Provided material Start Marker

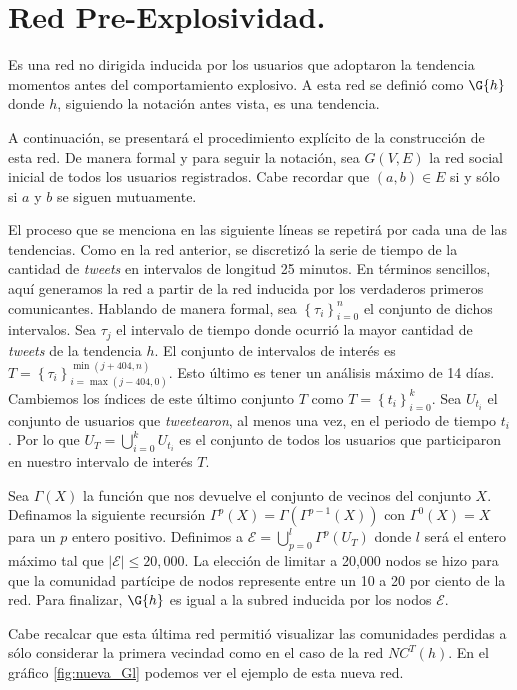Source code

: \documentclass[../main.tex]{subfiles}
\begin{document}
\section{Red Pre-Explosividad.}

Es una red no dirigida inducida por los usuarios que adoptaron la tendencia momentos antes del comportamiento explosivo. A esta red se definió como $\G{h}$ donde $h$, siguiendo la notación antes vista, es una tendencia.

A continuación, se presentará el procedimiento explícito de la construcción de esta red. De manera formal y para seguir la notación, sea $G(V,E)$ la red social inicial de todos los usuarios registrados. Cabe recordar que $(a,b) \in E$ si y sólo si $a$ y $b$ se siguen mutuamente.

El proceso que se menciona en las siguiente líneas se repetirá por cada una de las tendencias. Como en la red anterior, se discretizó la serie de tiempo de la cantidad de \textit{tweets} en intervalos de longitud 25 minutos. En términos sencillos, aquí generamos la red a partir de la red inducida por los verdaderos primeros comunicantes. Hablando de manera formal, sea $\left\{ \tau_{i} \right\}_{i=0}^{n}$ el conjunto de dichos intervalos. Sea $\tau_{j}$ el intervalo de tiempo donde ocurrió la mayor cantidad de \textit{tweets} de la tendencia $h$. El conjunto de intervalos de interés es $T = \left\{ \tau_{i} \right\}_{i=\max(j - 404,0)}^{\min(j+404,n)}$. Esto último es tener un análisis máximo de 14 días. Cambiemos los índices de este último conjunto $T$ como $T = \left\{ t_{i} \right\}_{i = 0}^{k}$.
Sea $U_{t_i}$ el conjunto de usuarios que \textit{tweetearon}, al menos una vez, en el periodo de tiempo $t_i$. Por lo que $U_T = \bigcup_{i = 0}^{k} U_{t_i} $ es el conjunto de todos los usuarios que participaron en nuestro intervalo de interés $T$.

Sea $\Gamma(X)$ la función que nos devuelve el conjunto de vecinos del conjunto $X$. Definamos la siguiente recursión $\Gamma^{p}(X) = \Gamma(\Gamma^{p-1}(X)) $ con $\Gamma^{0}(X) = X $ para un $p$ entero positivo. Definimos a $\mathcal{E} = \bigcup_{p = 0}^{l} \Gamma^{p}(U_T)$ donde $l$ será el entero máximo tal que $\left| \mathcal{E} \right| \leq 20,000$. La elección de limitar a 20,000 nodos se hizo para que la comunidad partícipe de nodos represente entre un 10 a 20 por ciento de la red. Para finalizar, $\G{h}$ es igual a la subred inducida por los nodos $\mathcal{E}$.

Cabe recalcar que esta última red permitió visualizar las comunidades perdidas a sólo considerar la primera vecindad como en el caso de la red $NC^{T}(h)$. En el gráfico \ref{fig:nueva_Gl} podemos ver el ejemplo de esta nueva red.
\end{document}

Provided material End Marker
Provided material Start Marker

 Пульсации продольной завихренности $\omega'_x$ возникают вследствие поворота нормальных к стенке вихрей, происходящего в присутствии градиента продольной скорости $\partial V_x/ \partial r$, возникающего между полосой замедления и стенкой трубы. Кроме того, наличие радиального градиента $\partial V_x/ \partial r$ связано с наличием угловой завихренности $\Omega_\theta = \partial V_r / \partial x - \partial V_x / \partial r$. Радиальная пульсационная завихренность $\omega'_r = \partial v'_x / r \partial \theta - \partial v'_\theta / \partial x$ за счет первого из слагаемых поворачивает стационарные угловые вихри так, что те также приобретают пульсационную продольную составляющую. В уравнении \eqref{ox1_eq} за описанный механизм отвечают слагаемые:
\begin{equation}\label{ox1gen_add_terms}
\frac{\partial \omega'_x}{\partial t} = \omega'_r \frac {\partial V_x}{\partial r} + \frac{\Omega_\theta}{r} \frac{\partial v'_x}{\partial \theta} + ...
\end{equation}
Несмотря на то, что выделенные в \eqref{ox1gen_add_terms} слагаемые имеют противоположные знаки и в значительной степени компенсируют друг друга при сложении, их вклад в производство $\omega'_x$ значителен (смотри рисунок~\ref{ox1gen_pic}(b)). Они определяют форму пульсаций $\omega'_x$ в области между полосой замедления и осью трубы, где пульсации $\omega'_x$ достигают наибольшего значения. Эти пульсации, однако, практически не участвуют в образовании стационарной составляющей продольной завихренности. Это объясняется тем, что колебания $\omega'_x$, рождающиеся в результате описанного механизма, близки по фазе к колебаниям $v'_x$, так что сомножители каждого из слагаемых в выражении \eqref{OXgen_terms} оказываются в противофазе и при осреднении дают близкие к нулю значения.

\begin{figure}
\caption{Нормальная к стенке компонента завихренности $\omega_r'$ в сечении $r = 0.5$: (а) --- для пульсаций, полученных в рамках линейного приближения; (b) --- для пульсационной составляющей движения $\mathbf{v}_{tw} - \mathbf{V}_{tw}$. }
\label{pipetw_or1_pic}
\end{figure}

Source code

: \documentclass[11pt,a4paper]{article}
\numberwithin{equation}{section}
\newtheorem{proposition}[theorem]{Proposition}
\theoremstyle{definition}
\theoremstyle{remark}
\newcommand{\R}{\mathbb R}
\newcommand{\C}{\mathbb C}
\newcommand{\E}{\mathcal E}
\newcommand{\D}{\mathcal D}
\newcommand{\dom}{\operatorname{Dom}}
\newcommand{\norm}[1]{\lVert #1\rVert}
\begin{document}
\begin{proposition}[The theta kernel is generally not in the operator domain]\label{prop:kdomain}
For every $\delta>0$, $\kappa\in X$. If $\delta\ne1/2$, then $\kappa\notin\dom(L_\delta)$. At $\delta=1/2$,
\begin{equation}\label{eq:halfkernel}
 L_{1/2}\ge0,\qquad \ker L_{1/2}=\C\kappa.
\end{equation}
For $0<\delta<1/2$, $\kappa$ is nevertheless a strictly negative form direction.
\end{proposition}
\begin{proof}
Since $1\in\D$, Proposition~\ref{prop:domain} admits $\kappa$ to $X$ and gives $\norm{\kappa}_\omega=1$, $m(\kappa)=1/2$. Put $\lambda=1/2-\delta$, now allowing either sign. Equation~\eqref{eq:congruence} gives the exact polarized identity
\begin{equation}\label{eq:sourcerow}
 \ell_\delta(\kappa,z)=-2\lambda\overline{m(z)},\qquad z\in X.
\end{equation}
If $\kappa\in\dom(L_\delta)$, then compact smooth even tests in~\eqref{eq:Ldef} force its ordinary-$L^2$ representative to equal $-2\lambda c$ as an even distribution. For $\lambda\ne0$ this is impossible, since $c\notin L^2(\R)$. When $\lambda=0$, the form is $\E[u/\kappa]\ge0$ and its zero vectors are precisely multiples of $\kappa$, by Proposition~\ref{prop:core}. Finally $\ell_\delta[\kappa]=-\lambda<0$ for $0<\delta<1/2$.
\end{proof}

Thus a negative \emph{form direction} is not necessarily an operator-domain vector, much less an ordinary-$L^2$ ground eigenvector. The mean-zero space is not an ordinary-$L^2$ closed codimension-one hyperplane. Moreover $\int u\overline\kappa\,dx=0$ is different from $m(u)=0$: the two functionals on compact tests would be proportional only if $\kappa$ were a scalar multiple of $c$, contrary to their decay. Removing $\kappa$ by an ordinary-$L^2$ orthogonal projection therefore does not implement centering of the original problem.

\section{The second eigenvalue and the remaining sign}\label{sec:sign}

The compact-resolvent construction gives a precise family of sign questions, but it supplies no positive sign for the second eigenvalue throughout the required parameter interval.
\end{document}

Provided material End Marker

| Brief |
If a line in the records contains the string "direction", copy it out.

| Response to the task |
For $0<\delta<1/2$, $\kappa$ is nevertheless a strictly negative form direction.
Thus a negative \emph{form direction} is not necessarily an operator-domain vector, much less an ordinary-$L^2$ ground eigenvector. The mean-zero space is not an ordinary-$L^2$ closed codimension-one hyperplane. Moreover $\int u\overline\kappa\,dx=0$ is different from $m(u)=0$: the two functionals on compact tests would be proportional only if $\kappa$ were a scalar multiple of $c$, contrary to their decay. Removing $\kappa$ by an ordinary-$L^2$ orthogonal projection therefore does not implement centering of the original problem.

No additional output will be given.